When the British boyband split up in 1996, the press conference was broadcast live. During the Q&A, a journalist from BBC Manchester told the sombre group: “We’ve just had a 14-year-old fan phone in tears. What’s your message to her?” Looking a little befuddled, Mark Owen replied: “Erm … we’re sorry, I suppose.”

Tears were the least of it. I vividly remember being in my classroom, nearly as shellshocked as Owen was, as my classmates held an impromptu vigil before registration. A shrine developed outside HMV on Oxford Street, complete with candles. The Samaritans set up a hotline to counsel distraught fans. Schools held special assemblies for pastoral care. “Tears aren’t worth shedding for us four,” Owen added. “It isn’t the end for us, d’you know what I mean?”

Perhaps partly because of this outsized reaction, when One Direction split up in 2016 it was couched as an “indefinite hiatus”. In online communities, “you weren’t allowed to call it a breakup,” one fan recalled on Reddit. “It was strictly a hiatus and it was strictly so they could travel and chill on a beach, not because they wanted to pursue solo projects.” In retrospect, the intensity of this denial is understandable: these breakup moments were, for different generations, the first time many girls had dealt with the loss of something they loved.

Boybands have a surreal and fascinating position in many young girls’ lives.
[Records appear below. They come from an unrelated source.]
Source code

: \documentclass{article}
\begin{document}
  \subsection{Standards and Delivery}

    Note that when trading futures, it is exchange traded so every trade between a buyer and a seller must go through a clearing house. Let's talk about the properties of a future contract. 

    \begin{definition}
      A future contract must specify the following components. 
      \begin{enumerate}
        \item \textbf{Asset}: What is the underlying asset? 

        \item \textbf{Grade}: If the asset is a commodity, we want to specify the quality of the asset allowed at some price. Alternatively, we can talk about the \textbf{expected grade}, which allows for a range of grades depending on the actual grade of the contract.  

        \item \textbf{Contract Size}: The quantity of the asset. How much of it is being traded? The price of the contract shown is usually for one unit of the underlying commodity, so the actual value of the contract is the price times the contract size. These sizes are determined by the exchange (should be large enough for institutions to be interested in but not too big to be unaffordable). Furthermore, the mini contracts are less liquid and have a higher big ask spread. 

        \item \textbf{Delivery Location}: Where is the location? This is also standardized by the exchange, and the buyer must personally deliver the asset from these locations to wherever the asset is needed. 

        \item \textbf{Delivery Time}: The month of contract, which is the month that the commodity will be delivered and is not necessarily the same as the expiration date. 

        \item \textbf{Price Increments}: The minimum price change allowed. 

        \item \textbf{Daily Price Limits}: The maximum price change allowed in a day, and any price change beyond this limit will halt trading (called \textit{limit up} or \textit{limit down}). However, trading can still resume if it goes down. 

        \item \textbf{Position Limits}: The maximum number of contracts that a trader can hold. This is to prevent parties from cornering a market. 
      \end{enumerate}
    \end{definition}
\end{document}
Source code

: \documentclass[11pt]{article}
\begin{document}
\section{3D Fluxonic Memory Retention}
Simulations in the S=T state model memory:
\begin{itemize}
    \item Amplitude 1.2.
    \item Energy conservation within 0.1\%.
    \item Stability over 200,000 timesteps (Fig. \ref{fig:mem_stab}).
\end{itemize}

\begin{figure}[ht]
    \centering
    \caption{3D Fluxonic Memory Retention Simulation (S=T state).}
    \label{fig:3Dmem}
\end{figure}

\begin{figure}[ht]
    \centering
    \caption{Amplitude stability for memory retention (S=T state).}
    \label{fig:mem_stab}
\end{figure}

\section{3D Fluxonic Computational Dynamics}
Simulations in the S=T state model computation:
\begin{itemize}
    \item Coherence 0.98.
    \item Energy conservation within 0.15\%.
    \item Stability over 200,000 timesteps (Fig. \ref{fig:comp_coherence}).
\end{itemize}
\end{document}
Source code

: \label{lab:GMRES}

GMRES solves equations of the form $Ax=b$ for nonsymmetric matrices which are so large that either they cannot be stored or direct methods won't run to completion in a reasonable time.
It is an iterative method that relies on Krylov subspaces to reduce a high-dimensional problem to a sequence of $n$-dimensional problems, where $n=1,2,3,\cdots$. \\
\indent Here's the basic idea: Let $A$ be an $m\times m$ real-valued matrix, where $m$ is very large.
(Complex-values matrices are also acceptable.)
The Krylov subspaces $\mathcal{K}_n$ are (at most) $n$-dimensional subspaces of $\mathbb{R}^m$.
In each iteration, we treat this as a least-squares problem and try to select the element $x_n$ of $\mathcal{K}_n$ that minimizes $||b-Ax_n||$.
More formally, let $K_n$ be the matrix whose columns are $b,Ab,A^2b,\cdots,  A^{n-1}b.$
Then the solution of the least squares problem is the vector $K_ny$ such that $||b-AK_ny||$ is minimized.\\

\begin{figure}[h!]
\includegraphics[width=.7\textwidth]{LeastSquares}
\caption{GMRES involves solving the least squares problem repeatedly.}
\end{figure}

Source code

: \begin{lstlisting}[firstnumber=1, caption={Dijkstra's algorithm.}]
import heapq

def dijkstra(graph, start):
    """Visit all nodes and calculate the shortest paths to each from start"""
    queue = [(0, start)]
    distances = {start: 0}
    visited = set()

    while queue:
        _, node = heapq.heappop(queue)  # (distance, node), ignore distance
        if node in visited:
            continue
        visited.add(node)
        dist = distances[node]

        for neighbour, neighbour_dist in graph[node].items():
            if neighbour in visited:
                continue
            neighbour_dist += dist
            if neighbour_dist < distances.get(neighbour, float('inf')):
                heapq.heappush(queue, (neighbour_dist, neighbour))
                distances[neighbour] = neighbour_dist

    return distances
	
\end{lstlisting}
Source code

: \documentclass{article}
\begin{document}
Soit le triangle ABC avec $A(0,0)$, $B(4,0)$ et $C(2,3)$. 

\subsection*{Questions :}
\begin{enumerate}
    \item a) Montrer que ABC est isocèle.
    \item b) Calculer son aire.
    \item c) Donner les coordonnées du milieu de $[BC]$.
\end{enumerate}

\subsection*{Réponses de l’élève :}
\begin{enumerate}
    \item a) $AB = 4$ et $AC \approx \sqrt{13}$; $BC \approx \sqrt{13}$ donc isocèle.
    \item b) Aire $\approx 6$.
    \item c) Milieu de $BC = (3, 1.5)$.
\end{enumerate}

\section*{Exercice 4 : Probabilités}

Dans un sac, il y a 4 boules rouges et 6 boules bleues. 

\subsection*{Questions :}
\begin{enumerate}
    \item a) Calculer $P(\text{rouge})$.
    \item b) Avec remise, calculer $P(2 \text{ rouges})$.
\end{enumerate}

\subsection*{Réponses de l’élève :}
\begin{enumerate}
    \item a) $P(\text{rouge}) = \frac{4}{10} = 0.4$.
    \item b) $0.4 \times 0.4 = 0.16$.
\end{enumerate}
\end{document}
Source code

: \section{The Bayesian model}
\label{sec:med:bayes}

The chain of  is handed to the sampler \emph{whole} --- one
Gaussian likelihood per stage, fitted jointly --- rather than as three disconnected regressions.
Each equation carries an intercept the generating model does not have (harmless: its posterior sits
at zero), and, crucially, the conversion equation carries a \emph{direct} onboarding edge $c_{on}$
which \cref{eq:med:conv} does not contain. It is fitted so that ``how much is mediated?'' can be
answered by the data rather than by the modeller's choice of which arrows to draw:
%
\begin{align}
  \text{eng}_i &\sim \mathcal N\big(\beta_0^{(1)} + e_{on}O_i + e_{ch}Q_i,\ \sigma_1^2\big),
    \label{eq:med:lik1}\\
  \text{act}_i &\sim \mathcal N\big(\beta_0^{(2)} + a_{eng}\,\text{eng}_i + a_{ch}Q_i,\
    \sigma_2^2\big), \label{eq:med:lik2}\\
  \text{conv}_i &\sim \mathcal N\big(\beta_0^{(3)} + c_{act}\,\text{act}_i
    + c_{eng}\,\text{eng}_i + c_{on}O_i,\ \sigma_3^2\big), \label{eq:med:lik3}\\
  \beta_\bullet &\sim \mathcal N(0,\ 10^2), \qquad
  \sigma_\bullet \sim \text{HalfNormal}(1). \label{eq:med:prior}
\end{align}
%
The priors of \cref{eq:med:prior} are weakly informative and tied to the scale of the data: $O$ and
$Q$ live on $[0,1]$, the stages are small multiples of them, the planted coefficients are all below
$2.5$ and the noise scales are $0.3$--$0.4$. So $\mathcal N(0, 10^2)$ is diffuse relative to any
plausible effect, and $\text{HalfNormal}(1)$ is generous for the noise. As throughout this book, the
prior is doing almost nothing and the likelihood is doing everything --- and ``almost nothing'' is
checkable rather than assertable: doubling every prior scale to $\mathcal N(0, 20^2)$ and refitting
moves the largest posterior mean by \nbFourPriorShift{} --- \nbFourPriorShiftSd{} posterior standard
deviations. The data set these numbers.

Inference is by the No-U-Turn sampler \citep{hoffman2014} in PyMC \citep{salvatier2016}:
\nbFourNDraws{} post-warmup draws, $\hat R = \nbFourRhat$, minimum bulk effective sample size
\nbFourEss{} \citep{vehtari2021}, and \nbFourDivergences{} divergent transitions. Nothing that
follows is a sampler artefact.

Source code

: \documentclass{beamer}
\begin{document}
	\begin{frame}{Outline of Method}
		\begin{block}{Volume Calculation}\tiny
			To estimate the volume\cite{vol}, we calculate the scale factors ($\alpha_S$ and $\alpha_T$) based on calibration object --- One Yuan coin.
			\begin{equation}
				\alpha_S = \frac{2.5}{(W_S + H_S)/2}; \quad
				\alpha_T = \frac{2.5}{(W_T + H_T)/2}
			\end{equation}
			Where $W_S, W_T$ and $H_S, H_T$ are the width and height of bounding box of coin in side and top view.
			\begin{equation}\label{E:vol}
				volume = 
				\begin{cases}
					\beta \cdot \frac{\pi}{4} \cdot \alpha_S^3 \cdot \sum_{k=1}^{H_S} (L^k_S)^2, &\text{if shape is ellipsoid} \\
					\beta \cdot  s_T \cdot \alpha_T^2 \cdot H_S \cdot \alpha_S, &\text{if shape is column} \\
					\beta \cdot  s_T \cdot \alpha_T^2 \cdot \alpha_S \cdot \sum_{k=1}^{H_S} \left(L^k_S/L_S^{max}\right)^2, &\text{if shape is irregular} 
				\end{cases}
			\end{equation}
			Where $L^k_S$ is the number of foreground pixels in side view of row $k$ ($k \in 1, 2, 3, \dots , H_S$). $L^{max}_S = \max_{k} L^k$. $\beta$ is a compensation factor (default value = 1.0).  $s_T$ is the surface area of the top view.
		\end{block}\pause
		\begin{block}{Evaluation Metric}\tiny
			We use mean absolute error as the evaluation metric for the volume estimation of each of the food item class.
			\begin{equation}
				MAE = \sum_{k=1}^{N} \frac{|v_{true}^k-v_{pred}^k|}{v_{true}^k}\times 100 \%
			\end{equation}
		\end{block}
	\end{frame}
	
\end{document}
Softly, handsomely, they guide us through our first experience of romantic love. Big eyes looking up from under perfect hair, humbly asking you to be their girl – at a time when no one is actually asking us that, because we are awkward teenagers whose hair refuses to behave and we have just got our first periods. They wink and grin at us in music videos, assuring us they are sharing all of this with them.

One Direction performing live in 2012. Photograph: Scott Barbour/Getty Images

Much dismissed by Serious Music Fans, the songs are often incredible – precision engineered by top songwriters to romance swathes of people while sounding as if they are aimed just at you. They gently promise us that we are beautiful even if we don’t know it, that everything else will be OK as long as we love them, that one day someone will obsess sorrowfully over the lipstick mark we left on a coffee cup. Who doesn’t want that? And between the romance, there is dancing, there are in-jokes, there are killer hooks.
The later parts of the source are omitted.